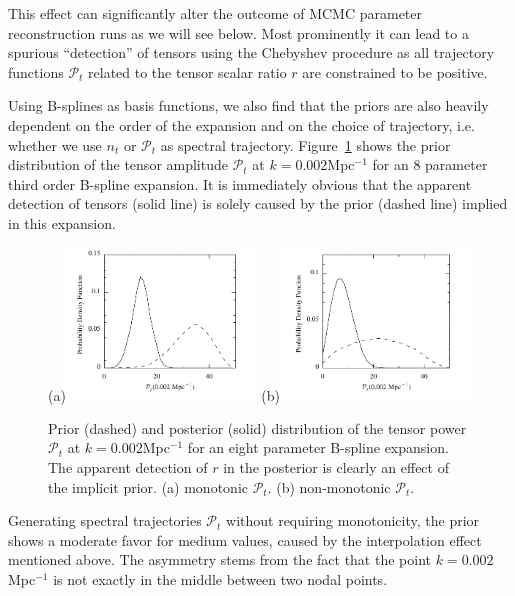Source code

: \documentclass[a4paper,11pt]{article}
\newcommand{\ptensor}{{\mathcal{P}_t}}
\begin{document}
This effect can significantly alter the outcome of MCMC parameter
reconstruction runs as we will see below. Most prominently it can lead
to a spurious ``detection'' of tensors using the Chebyshev procedure
as all trajectory functions $\ptensor$ related to the
tensor scalar ratio $r$ are constrained to be positive.

Using B-splines as basis functions, we also find that the priors are
also heavily dependent on the order of the expansion and on the choice
of trajectory, i.e. whether we use $n_t$ or $\ptensor$ as
spectral trajectory. Figure~\ref{fig:prior_bspline} shows the prior
distribution of the tensor amplitude $\ptensor$ at
$k=0.002$Mpc$^{-1}$ for an $8$ parameter third order B-spline
expansion. It is immediately obvious that the apparent detection of
tensors (solid line) is solely caused by the prior (dashed line)
implied in this expansion.
\begin{figure}
  (a)\includegraphics[width=0.45\textwidth]{prior_posterior_monopt}
  (b)\includegraphics[width=0.45\textwidth]{prior_posterior_pt}
  \caption{Prior (dashed) and posterior (solid)
    distribution of the tensor power $\ptensor$ at
    $k=0.002$Mpc$^{-1}$ for an eight parameter B-spline expansion. The
    apparent detection of $r$ in the posterior is clearly an effect of
    the implicit prior. (a) monotonic $\ptensor$. (b)
    non-monotonic $\ptensor$.}
  \label{fig:prior_bspline}
\end{figure}
Generating spectral trajectories $\ptensor$ without requiring
monotonicity, the prior shows a moderate favor for medium values,
caused by the interpolation effect mentioned above. The asymmetry
stems from the fact that the point $k=0.002$Mpc$^{-1}$ is not exactly
in the middle between two nodal points.
\end{document}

•••••

• _WORK TASK_
The output should be exactly the lines from the one containing "and posterior (solid)" to the final line of the listing above, inclusive.

• _REPLY TO THE EXERCISE_
  \caption{Prior (dashed) and posterior (solid)
    distribution of the tensor power $\ptensor$ at
    $k=0.002$Mpc$^{-1}$ for an eight parameter B-spline expansion. The
    apparent detection of $r$ in the posterior is clearly an effect of
    the implicit prior. (a) monotonic $\ptensor$. (b)
    non-monotonic $\ptensor$.}
  \label{fig:prior_bspline}
\end{figure}
Generating spectral trajectories $\ptensor$ without requiring
monotonicity, the prior shows a moderate favor for medium values,
caused by the interpolation effect mentioned above. The asymmetry
stems from the fact that the point $k=0.002$Mpc$^{-1}$ is not exactly
in the middle between two nodal points.
\end{document}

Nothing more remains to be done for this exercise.